妊娠してから出産するまで、またその後も含めてさまざまな助成制度があります。今回は専業主婦・パートなどの扶養の範囲の人を対象とした手続きについて、時系列でまとめましたので参考にしてください。
1.妊婦健診助成・補助券(お住いの市区町村)
お住いの市区町村に「妊娠届」を出すことによって、母子手帳と合わせて妊婦健診の補助券(受診票などの名称の場合もあります)を受け取り、妊婦健診の際に医療機関に提出します。
里帰り出産でお住いの医療機関を受診しない場合や助産院での受診の場合は、補助券が使えないこともあります。しかし、領収証と補助券、申請書類などを提出することで、補助券と同格の助成金を受け取ることができる場合もありますので、里帰り出産や助産院での出産を検討している場合は、その旨も市区町村の担当者に確認することをおすすめします。
2.出産育児一時金(扶養されている人の健康保険)
通常、普通分娩の場合は健康保険が適用されませんが、子ども1人につき42万円(このうち産科医療補償制度 保険金が1.6万円)の出産育児一時金が支給されます。医療機関の窓口に直接支払われること原則ですが、医療機関が対応していない場合には、一度全額出産費用を立て替え、後日、健康保険から出産育児一時金が振り込まれます。
また、健康保険組合や共済組合によっては、独自の付加給付がプラスされることもあります。出産する医療機関の窓口にこの制度の利用ができるか確認をして、立て替えた場合は扶養している人(夫、または親など)の加入している健康保険で請求をしましょう。
3.児童手当(お住いの市区町村・公務員の場合は勤務先)
出生後から中学校卒業までの期間、3歳未満が1万5,000円、3歳~小学校終了までの期間が1万円(第3子以降は15,000円)、中学校修了(15歳になったあとの最初の年度末)までが10,000円、所得制限を超える場合はいずれの期間も5,000円が支給されます。所得制限については所得金額・扶養人数で異なりますので、お住いの市区町村でご確認ください。
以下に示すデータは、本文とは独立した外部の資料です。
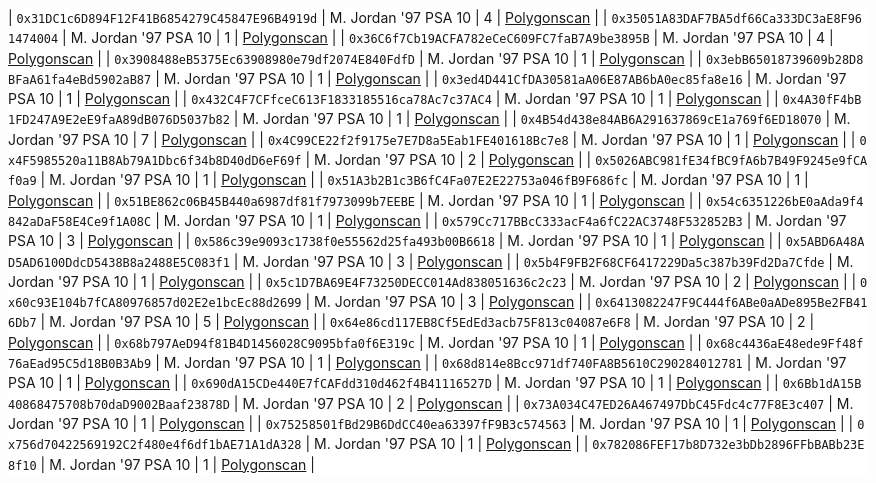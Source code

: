 | `0x31DC1c6D894F12F41B6854279C45847E96B4919d` | M. Jordan '97 PSA 10 | 4 | [Polygonscan](https://polygonscan.com/tx/0x7b809eef00dcb3d19bb1323b969f2520b3e2fe4aef7b52b4c14e6969aa53a7d8) |
| `0x35051A83DAF7BA5df66Ca333DC3aE8F961474004` | M. Jordan '97 PSA 10 | 1 | [Polygonscan](https://polygonscan.com/tx/0xd147d4df76e9c851bc24fb4c30256edcdd697f112c8abe2013b3a8121496e4d3) |
| `0x36C6f7Cb19ACFA782eCeC609FC7faB7A9be3895B` | M. Jordan '97 PSA 10 | 4 | [Polygonscan](https://polygonscan.com/tx/0x80dd902192cede63c4ce18308e56d3eb2bb86febe41df9ce2b86c821748be800) |
| `0x3908488eB5375Ec63908980e79df2074E840FdfD` | M. Jordan '97 PSA 10 | 1 | [Polygonscan](https://polygonscan.com/tx/0x1a68b23af2302e0250be6e9b6bdd2dbb7664250148479893cfaee0276977422e) |
| `0x3ebB65018739609b28D8BFaA61fa4eBd5902aB87` | M. Jordan '97 PSA 10 | 1 | [Polygonscan](https://polygonscan.com/tx/0x10d0a1a5fd554b530a338601bd7f0033798f7b5b7a88d0bcb3dd2266fabba550) |
| `0x3ed4D441CfDA30581aA06E87AB6bA0ec85fa8e16` | M. Jordan '97 PSA 10 | 1 | [Polygonscan](https://polygonscan.com/tx/0x82cb94ca59fe8c5817854f42cfa976a37967493b35ec7612e4f86fb3a84f3d2f) |
| `0x432C4F7CFfceC613F1833185516ca78Ac7c37AC4` | M. Jordan '97 PSA 10 | 1 | [Polygonscan](https://polygonscan.com/tx/0x85e4d59ea7c827c1deb51f4143001307275351e7c153a7a1e3ee549d0ea146d5) |
| `0x4A30fF4bB1FD247A9E2eE9faA89dB076D5037b82` | M. Jordan '97 PSA 10 | 1 | [Polygonscan](https://polygonscan.com/tx/0xa5da1140a39970ff2492618e84e2631a8c411d3cfe8e6da148bbc2287e8f502b) |
| `0x4B54d438e84AB6A291637869cE1a769f6ED18070` | M. Jordan '97 PSA 10 | 7 | [Polygonscan](https://polygonscan.com/tx/0x55c1f148941620ebc2af3eea23f791de11c0ade4574428ced398e7a37e64db09) |
| `0x4C99CE22f2f9175e7E7D8a5Eab1FE401618Bc7e8` | M. Jordan '97 PSA 10 | 1 | [Polygonscan](https://polygonscan.com/tx/0x6a6c17dc8fea5f7ae8d0f89dd487d2479331e2ad74a54249b894470ddf01dd5e) |
| `0x4F5985520a11B8Ab79A1Dbc6f34b8D40dD6eF69f` | M. Jordan '97 PSA 10 | 2 | [Polygonscan](https://polygonscan.com/tx/0x9a7a8661321449d048d6ecb89d45acdc1ec88d05d0424f39ca98286f675b0b95) |
| `0x5026ABC981fE34fBC9fA6b7B49F9245e9fCAf0a9` | M. Jordan '97 PSA 10 | 1 | [Polygonscan](https://polygonscan.com/tx/0x03682f54dafb60c74c63d47727f3108015bced4cb192e6ab319fa47135228abf) |
| `0x51A3b2B1c3B6fC4Fa07E2E22753a046fB9F686fc` | M. Jordan '97 PSA 10 | 1 | [Polygonscan](https://polygonscan.com/tx/0xfe621167f5bbab932215227d196d74c2e30f090fa134865851bc86593849141e) |
| `0x51BE862c06B45B440a6987df81f7973099b7EEBE` | M. Jordan '97 PSA 10 | 1 | [Polygonscan](https://polygonscan.com/tx/0xdb6cb493d9b7da48d7e5d52b3ec22e3a7d7563df1d50b9508eebaa7c5bdc297e) |
| `0x54c6351226bE0aAda9f4842aDaF58E4Ce9f1A08C` | M. Jordan '97 PSA 10 | 1 | [Polygonscan](https://polygonscan.com/tx/0x7952c7a836be5fa6aac7035cef1af7e44919cabdf93f3fd89e9245eb9d6e5159) |
| `0x579Cc717BBcC333acF4a6fC22AC3748F532852B3` | M. Jordan '97 PSA 10 | 3 | [Polygonscan](https://polygonscan.com/tx/0x8ddc1fc9a1bcdbaee436c647c578d7f16145114d50da743a66a6fde96515b28b) |
| `0x586c39e9093c1738f0e55562d25fa493b00B6618` | M. Jordan '97 PSA 10 | 1 | [Polygonscan](https://polygonscan.com/tx/0xffabb1b545013ffd34c93c1dbdd13f0ed46cae4976656828b48574b9a9df9d83) |
| `0x5ABD6A48AD5AD6100DdcD5438B8a2488E5C083f1` | M. Jordan '97 PSA 10 | 3 | [Polygonscan](https://polygonscan.com/tx/0x49592b91dde8ae3a9065b3588325f8b75a05900b01e15f78fe0fab587edb0eb6) |
| `0x5b4F9FB2F68CF6417229Da5c387b39Fd2Da7Cfde` | M. Jordan '97 PSA 10 | 1 | [Polygonscan](https://polygonscan.com/tx/0x29642d14c0a003ce1e73c6e6442c13f962af496f617f1a010e487c13e094df4f) |
| `0x5c1D7BA69E4F73250DECC014Ad838051636c2c23` | M. Jordan '97 PSA 10 | 2 | [Polygonscan](https://polygonscan.com/tx/0x7fe54d570a242364b34e92e81f7bf23d6dc40700162a45bd475fce75bec0a856) |
| `0x60c93E104b7fCA80976857d02E2e1bcEc88d2699` | M. Jordan '97 PSA 10 | 3 | [Polygonscan](https://polygonscan.com/tx/0xc55e9c835ab5a5829ff30e2bbaacf9eb64eed5bb6786165a290a159cd8d1aa90) |
| `0x6413082247F9C444f6ABe0aADe895Be2FB416Db7` | M. Jordan '97 PSA 10 | 5 | [Polygonscan](https://polygonscan.com/tx/0xfcd92a861c31caeac147e0904fb61301795ac1adadb70ffb917e4504e871035e) |
| `0x64e86cd117EB8Cf5EdEd3acb75F813c04087e6F8` | M. Jordan '97 PSA 10 | 2 | [Polygonscan](https://polygonscan.com/tx/0x238fb2cf30ebc9762b590a50005121a852440f52c16468924aff1c8125212fab) |
| `0x68b797AeD94f81B4D1456028C9095bfa0f6E319c` | M. Jordan '97 PSA 10 | 1 | [Polygonscan](https://polygonscan.com/tx/0xc649114324a7e75ecb879eb60aa428ebe34f74598cce8efd99d5e5e5625680ec) |
| `0x68c4436aE48ede9Ff48f76aEad95C5d18B0B3Ab9` | M. Jordan '97 PSA 10 | 1 | [Polygonscan](https://polygonscan.com/tx/0x35c290456b69f36f56e582c43e6997eeae120280465cd8e83611ea336fc74cfc) |
| `0x68d814e8Bcc971df740FA8B5610C290284012781` | M. Jordan '97 PSA 10 | 1 | [Polygonscan](https://polygonscan.com/tx/0xeec7a84cced719c7f272cce53641e2e25abe38dc89799eb0fb5155b2151544dc) |
| `0x690dA15CDe440E7fCAFdd310d462f4B41116527D` | M. Jordan '97 PSA 10 | 1 | [Polygonscan](https://polygonscan.com/tx/0x79cf69cfdfcc786ed4ff87c947865f013a6c0361e365b20e28f62655e1b805da) |
| `0x6Bb1dA15B40868475708b70daD9002Baaf23878D` | M. Jordan '97 PSA 10 | 2 | [Polygonscan](https://polygonscan.com/tx/0xb16dcfcf7716d5b9b255483bea01c3ab11ce11dc4463e680bd372222b305de2a) |
| `0x73A034C47ED26A467497DbC45Fdc4c77F8E3c407` | M. Jordan '97 PSA 10 | 1 | [Polygonscan](https://polygonscan.com/tx/0x1ba1f422be74e5d0e1e0e92a403149799c7b0788123c017f2436b82ac13c8e5c) |
| `0x75258501fBd29B6DdCC40ea63397fF9B3c574563` | M. Jordan '97 PSA 10 | 1 | [Polygonscan](https://polygonscan.com/tx/0xed834df3f3bf94d8f1535d27fa48064c2213a3cf43cbbd05f91d9db93aaadd14) |
| `0x756d70422569192C2f480e4f6df1bAE71A1dA328` | M. Jordan '97 PSA 10 | 1 | [Polygonscan](https://polygonscan.com/tx/0xcb488b651865ae9a92016fb7311e330c8feae0333fabd118a22c0aae7c91b65a) |
| `0x782086FEF17b8D732e3bDb2896FFbBABb23E8f10` | M. Jordan '97 PSA 10 | 1 | [Polygonscan](https://polygonscan.com/tx/0xd838b5db2cee31ef8c52a325afc691604854e7ae7d4bf86b5995a20a6315be07) |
児童手当は子どもに直接手当が支払われるわけではなく、対象となる子どもの養育者が対象で、原則生計の主体者であることが多いです。申請翌月分からの支給となりますので、出生届と同時に手続きすることをおすすめします。
4.乳幼児医療費助成(お住いの市区町村)
通常、小学校入学前の乳幼児でも医療費の自己負担は2割かかりますが、この自己負担分についての助成が受けられます。こども医療費助成と呼ぶこともあるこの制度ですが、市区町村の窓口で手続きをし、交付される乳幼児医療証(こども医療証)を健康保険証と合わせて医療機関に提示することによって2割の自己負担を無料にすることができます。
なお、薬の容器代や健康診断や予防接種の費用、差額ベッド代などは対象となりません。また、対象年齢も各自治体によって異なります。こちらも出生届と同時にお手続きをしましょう。
5.医療費控除の確定申告(お住いの管轄の税務署)
妊婦健診や出産について自己負担の金額で10万円を超えた分(所得200万円以下の場合は所得5%を超えた分)については、確定申告をすることによって所得税の還付と住民税の減額ができます。
また、出産関連費用だけでなく、そのほかの医療費と合計をして医療費控除の計算をします。同一家計で所得の高い人が申告をするほうが減税効果は高くなりますので、生計の主体者で確定申告をすることがほとんどです。
なお、医療費控除の確定申告は該当年の翌年の確定申告期間での手続きとなりますので、領収証をなくしたり、お手続きを忘れたりしないようにお気を付けください。